» **PROBLEM TO WORK ON**
Only the lines containing "Planck" belong in the answer; find them in the material below.

» **GIVEN ENTRIES**
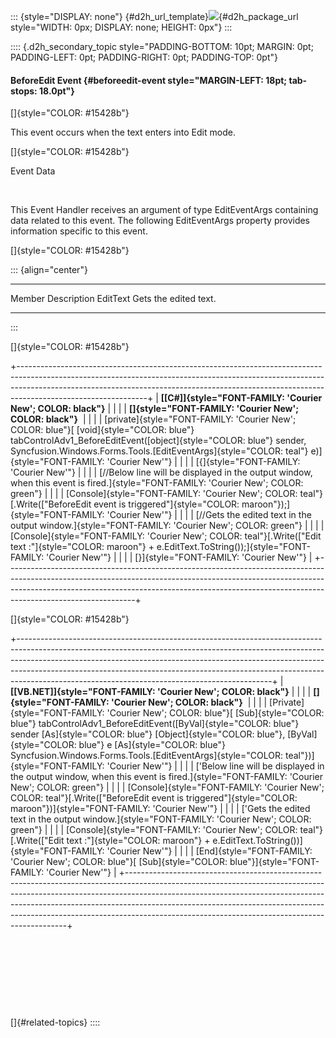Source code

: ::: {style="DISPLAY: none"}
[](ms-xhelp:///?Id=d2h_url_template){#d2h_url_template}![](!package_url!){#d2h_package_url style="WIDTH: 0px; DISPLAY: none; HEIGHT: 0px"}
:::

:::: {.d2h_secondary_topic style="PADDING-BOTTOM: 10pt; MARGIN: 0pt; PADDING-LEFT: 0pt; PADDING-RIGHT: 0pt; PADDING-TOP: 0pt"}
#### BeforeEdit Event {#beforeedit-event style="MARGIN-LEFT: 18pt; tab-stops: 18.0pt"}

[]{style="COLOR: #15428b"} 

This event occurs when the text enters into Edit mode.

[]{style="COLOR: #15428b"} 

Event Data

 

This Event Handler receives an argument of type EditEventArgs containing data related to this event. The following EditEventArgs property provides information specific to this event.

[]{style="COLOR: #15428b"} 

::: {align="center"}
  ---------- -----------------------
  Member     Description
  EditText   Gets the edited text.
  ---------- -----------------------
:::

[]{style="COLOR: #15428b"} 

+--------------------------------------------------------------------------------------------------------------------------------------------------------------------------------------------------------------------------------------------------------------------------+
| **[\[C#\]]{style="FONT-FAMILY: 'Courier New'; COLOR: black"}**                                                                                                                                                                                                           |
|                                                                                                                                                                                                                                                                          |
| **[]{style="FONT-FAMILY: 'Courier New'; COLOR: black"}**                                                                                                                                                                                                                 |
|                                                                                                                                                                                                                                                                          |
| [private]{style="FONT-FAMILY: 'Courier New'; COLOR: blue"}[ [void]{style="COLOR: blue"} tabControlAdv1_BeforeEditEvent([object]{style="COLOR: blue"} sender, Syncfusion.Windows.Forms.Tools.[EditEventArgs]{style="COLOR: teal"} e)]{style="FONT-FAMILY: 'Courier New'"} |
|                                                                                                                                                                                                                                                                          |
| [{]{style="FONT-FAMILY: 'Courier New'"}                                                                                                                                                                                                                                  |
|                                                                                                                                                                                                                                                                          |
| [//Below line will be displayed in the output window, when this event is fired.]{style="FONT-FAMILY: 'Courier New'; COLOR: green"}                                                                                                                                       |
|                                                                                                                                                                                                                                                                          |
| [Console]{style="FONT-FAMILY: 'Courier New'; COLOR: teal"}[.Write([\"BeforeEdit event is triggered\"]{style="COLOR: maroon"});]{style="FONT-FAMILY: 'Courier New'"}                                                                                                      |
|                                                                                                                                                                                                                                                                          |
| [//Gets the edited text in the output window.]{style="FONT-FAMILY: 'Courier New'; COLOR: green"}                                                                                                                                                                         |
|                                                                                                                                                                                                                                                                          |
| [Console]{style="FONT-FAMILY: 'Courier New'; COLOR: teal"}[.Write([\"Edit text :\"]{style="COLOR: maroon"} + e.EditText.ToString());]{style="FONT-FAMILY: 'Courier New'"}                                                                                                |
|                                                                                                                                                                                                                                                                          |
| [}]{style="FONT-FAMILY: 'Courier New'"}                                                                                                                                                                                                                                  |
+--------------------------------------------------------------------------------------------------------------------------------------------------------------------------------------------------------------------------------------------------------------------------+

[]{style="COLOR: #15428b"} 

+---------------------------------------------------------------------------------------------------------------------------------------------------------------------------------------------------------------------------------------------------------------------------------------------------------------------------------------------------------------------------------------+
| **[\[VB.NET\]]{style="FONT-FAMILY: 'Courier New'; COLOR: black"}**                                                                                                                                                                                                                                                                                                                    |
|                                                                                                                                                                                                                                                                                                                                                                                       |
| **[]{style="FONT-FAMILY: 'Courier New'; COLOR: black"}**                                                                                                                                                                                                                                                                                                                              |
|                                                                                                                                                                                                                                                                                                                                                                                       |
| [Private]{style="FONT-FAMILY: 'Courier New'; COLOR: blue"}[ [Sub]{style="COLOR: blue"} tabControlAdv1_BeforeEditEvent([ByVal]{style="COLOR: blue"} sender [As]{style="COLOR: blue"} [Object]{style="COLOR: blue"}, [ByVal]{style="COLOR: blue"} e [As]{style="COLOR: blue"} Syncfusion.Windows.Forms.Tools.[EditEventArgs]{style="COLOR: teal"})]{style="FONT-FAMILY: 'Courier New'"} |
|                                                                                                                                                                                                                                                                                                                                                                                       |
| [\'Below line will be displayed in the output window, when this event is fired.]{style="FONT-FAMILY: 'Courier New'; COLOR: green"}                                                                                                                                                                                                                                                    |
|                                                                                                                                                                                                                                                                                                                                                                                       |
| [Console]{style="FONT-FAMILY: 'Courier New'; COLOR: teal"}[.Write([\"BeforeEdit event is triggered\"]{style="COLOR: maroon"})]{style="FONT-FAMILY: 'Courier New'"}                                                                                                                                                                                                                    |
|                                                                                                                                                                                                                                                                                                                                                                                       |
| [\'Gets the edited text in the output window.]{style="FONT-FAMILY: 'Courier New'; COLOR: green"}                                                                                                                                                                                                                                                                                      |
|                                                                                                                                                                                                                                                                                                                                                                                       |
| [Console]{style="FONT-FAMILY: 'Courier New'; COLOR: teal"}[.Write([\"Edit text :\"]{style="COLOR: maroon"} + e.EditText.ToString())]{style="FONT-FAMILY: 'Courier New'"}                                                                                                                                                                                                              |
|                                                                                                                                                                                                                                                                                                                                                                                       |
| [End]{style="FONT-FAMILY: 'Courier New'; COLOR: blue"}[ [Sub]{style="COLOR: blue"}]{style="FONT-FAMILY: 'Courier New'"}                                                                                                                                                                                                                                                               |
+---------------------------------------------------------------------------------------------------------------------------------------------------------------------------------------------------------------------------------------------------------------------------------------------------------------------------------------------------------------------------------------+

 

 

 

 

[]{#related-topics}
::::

---

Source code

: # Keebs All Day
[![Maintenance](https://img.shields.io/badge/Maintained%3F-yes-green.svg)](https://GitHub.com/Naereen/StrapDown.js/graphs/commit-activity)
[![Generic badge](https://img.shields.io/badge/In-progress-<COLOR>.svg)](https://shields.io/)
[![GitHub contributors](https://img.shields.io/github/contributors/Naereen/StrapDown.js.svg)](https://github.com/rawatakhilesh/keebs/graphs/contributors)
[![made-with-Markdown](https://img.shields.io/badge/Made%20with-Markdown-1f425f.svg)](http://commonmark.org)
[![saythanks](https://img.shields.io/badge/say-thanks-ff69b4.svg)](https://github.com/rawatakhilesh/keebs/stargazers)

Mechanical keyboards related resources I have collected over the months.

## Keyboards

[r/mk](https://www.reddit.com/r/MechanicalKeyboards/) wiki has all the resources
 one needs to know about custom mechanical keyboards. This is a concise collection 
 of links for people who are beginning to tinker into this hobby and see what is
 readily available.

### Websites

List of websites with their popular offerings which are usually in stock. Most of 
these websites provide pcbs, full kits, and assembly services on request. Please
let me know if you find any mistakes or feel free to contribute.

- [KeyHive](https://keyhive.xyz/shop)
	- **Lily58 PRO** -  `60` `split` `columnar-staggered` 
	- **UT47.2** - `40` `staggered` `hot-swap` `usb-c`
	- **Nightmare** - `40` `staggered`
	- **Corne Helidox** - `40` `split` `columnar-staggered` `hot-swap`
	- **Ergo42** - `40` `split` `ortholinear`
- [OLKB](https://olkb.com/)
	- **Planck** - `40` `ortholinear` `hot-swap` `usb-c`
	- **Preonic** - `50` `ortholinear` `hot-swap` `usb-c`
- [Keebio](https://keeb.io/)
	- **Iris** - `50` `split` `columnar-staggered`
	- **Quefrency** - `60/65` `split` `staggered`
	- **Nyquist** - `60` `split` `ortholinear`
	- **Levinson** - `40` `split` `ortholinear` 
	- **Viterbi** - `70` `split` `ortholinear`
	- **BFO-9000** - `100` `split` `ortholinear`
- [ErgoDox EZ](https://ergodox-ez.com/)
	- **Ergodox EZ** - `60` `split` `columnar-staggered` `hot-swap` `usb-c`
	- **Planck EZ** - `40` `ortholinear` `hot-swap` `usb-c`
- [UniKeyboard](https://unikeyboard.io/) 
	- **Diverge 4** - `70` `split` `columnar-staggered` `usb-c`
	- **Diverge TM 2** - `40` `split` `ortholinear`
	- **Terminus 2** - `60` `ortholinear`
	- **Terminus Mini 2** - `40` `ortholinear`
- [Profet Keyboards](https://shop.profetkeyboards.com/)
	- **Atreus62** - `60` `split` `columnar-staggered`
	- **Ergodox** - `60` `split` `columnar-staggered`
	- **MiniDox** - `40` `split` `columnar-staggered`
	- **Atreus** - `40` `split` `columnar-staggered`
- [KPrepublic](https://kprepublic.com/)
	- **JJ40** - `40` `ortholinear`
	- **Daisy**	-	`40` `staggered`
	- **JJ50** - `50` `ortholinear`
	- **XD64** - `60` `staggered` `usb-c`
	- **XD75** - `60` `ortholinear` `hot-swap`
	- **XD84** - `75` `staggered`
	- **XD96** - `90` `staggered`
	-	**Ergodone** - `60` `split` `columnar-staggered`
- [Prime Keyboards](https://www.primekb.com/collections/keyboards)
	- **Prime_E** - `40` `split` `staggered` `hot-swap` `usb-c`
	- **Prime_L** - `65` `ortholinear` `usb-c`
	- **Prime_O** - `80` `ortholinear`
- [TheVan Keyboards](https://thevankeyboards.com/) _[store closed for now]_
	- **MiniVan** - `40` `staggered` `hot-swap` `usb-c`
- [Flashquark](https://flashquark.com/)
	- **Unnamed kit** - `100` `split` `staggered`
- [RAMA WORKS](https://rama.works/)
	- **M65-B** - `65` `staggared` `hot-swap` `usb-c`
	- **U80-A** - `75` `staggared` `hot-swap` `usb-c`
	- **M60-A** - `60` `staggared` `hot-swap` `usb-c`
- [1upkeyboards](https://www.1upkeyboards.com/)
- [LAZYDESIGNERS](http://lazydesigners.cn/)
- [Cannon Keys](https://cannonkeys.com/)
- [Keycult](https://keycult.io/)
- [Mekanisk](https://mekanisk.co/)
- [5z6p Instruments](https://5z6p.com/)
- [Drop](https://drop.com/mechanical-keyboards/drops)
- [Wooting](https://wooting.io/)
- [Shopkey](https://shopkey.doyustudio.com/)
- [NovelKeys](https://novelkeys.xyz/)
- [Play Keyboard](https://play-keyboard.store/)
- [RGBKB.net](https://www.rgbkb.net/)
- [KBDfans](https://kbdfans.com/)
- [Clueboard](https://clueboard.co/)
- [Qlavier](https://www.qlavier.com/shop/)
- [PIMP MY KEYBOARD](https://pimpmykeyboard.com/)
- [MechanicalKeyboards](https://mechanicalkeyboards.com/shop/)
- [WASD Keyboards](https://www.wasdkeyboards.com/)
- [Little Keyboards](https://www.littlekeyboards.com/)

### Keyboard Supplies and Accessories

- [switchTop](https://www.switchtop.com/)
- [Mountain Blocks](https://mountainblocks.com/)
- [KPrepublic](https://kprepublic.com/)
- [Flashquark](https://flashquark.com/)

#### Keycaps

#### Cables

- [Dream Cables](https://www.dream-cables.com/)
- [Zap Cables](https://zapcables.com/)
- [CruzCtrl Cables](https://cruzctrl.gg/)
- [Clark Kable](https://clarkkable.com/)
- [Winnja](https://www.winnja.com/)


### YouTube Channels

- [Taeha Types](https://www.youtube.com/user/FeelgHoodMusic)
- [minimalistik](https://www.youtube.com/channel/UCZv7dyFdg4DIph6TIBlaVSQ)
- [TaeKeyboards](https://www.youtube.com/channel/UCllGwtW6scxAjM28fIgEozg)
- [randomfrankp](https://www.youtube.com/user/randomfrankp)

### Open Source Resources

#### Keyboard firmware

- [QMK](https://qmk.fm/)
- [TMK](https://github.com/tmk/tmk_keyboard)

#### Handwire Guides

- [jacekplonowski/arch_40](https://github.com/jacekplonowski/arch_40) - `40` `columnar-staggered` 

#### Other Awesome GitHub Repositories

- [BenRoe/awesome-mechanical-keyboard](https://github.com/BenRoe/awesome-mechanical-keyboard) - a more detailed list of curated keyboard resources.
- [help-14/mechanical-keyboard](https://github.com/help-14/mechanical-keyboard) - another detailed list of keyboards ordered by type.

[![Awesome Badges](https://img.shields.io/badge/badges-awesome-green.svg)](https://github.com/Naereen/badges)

» **TASK RESPONSE**
	- **Planck** - `40` `ortholinear` `hot-swap` `usb-c`
	- **Planck EZ** - `40` `ortholinear` `hot-swap` `usb-c`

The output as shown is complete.